I was just browsing some of the material at MathWorld, following James' earlier post. I was reading about some classic unsolved problems and some classic solved problems. The Kepler Conjecture really caught my attention:
In 1611, Kepler proposed that close packing (either cubic or hexagonal close packing, both of which have maximum densities of ~74.048%) is the densest possible sphere packing, and this assertion is known as the Kepler conjecture. Finding the densest (not necessarily periodic) packing of spheres is known as the Kepler problem... Soon thereafter, Hales (1997a) published a detailed plan describing how the Kepler conjecture might be proved using a significantly different approach from earlier attempts and making extensive use of computer calculations. Hales subsequently completed a full proof, which appears in a series of papers totaling more than 250 pages (Cipra 1998) The proof relies extensively on methods from the theory of global optimization, linear programming, and interval arithmetic. The computer files containing the computer code and data files for combinatorics, interval arithmetic, and linear programs require more than 3 gigabytes of space for storage.

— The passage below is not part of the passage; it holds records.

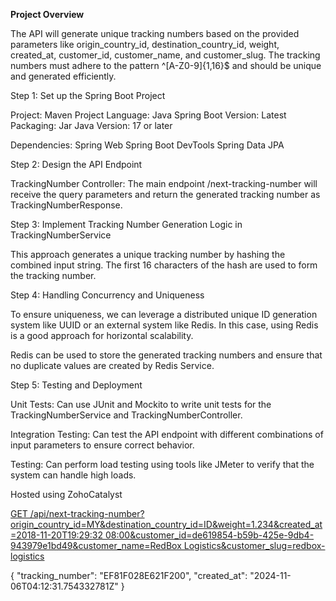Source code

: 
**Project Overview**

The API will generate unique tracking numbers based on the provided parameters like origin_country_id, destination_country_id, weight, created_at, customer_id, customer_name, and customer_slug. The tracking numbers must adhere to the pattern ^[A-Z0-9]{1,16}$ and should be unique and generated efficiently.

Step 1: Set up the Spring Boot Project

Project: Maven Project
Language: Java
Spring Boot Version: Latest
Packaging: Jar
Java Version: 17 or later

Dependencies:
Spring Web
Spring Boot DevTools
Spring Data JPA

Step 2: Design the API Endpoint

TrackingNumber Controller: The main endpoint /next-tracking-number will receive the query parameters and return the generated tracking number as TrackingNumberResponse.

Step 3: Implement Tracking Number Generation Logic in TrackingNumberService

This approach generates a unique tracking number by hashing the combined input string. The first 16 characters of the hash are used to form the tracking number.

Step 4: Handling Concurrency and Uniqueness

To ensure uniqueness, we can leverage a distributed unique ID generation system like UUID or an external system like Redis. In this case, using Redis is a good approach for horizontal scalability.

Redis can be used to store the generated tracking numbers and ensure that no duplicate values are created by Redis Service.

Step 5: Testing and Deployment

Unit Tests: Can use JUnit and Mockito to write unit tests for the TrackingNumberService and TrackingNumberController.

Integration Testing: Can test the API endpoint with different combinations of input parameters to ensure correct behavior.

Testing: Can perform load testing using tools like JMeter to verify that the system can handle high loads.

Hosted using ZohoCatalyst 

[GET /api/next-tracking-number?origin_country_id=MY&destination_country_id=ID&weight=1.234&created_at=2018-11-20T19:29:32 08:00&customer_id=de619854-b59b-425e-9db4-943979e1bd49&customer_name=RedBox Logistics&customer_slug=redbox-logistics
](https://hostingtrackingnumber-50023338739.development.catalystappsail.in/api/next-tracking-number?origin_country_id=MY&destination_country_id=ID&weight=1.234&created_at=2017-04-17T05:45:18.070Z&customer_id=de619854-b59b-425e-9db4-943979e1bd49&customer_name=RedBox%20Logistics&customer_slug=redbox-logistics)

{
  "tracking_number": "EF81F028E621F200",
  "created_at": "2024-11-06T04:12:31.754332781Z"
}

I'm fascinated by the emergence of computer proofs in mathematics since the 50's. A lot of mathematicians have found this unsettling: something is proved by appeal to a machine -- to the results of an algorithm. The proof is not (and cannot be) fully contained in the mind of any mathematician. It is produced by a computational oracle. As an engineer, the computational approach doesn't bother me too much. I appreciate the beauty of a rigorous, elegant mathematical proof. But a result is a result.